The 6’4″, 256-pound prospect has been rising up the draft boards after a tremendous combine, which he followed up on with an even more impressive Pro Day.
I compared his combine results with those of all the tight ends and defensive linemen who participated in those events at the combine and found some interesting results.
Barwin’s short shuttle time of 4.18 ranked first at both the defensive line and tight end positions.
His 10’8″ broad jump was better than that of any of the tight ends and tied for first among defensive linemen.
Barwin’s 40½” vertical jump was the best among defensive linemen and tied for second among tight ends.
The 40-yard dash, the glamour combine event, ranked his 4.59 time as first on the d-line and third for tight ends.
His 1.53 10-yard split was a tie for first among defensive ends and tied at third for tight ends.
Barwin’s 2.68 20-yard split ranked as a third-place tie for defensive ends and fifth for tight ends.
He was tied for second at both position groups in the three-cone drill with a time of 6.87.
The only event in which he wasn’t in the top three in one or both groups was the bench press, in which he had 21 repetitions.
Barwin followed the combine up with an outstanding Pro Day.

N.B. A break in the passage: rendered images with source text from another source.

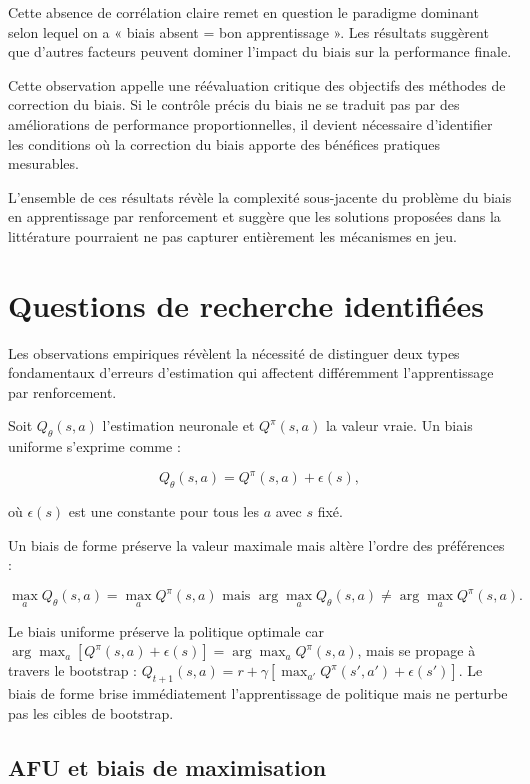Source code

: \documentclass[a4paper, 12pt]{report}
\begin{document}
    Cette absence de corrélation claire remet en question le paradigme dominant
    selon lequel on a « biais absent = bon apprentissage ». Les résultats
    suggèrent que d'autres facteurs peuvent dominer l'impact du biais sur la
    performance finale.

    Cette observation appelle une réévaluation critique des objectifs des
    méthodes de correction du biais. Si le contrôle précis du biais ne se
    traduit pas par des améliorations de performance proportionnelles, il
    devient nécessaire d'identifier les conditions où la correction du biais
    apporte des bénéfices pratiques mesurables.

    L'ensemble de ces résultats révèle la complexité sous-jacente du problème
    du biais en apprentissage par renforcement et suggère que les solutions
    proposées dans la littérature pourraient ne pas capturer entièrement les
    mécanismes en jeu.

    \section{Questions de recherche identifiées}

    Les observations empiriques révèlent la nécessité de distinguer deux types
    fondamentaux d'erreurs d'estimation qui affectent différemment
    l'apprentissage par renforcement.

    Soit $Q_\theta(s,a)$ l'estimation neuronale et $Q^\pi(s,a)$ la valeur
    vraie. Un biais uniforme s'exprime comme :

    $$
    Q_\theta(s,a) = Q^\pi(s,a) + \epsilon(s),
    $$

    où $\epsilon(s)$ est une constante pour tous les $a$ avec $s$ fixé.

    Un biais de forme préserve la valeur maximale mais altère l'ordre des
    préférences :

  $$\max_a Q_\theta(s,a) = \max_a Q^\pi(s,a) \text{ mais } \arg\max_a Q_\theta(s,a) \neq \arg\max_a Q^\pi(s,a).$$


    Le biais uniforme préserve la politique optimale car $\arg\max_a
    [Q^\pi(s,a) + \epsilon(s)] = \arg\max_a Q^\pi(s,a)$, mais se propage à
    travers le bootstrap : $Q_{t+1}(s,a) = r + \gamma[\max_{a'} Q^\pi(s',a') +
    \epsilon(s')]$. Le biais de forme brise immédiatement l'apprentissage de
    politique mais ne perturbe pas les cibles de bootstrap.

    \subsection{AFU et biais de maximisation}
\end{document}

Here’s a report on it in an excerpt from a TFYDraftcom/SI article
, which rated him as the top riser in the draft:
“Barwin proved himself to be first-round worthy at last month’s combine and on Thursday erased any remaining doubt he deserves to be a top 32 selection. Barwin improved his 40 time from Indianapolis, posting 4.48 seconds. He then put on a show for scouts in the position drills. The former tight end worked out with the offensive linemen to show his blocking prowess and with the receivers to display his pass catching skills. Barwin also did defensive line and linebacker drills. He’s getting a lot of interest from teams who select in the late part of round one such as the New England Patriots and Miami Dolphins.”
Note that the Pats and Fish both employ 3-4 defenses and more than likely view him as an outside linebacker.
For another good read, check out this scouting report
on him, both as a defensive end and a tight end.
If selected, Barwin would probably be the best all-around athlete the Titans have had since Jevon Kearse’s injury, on his first stint with the team. I like him as a defensivve end. What do you think, readers? Where would Barwin play if the Titans drafted him?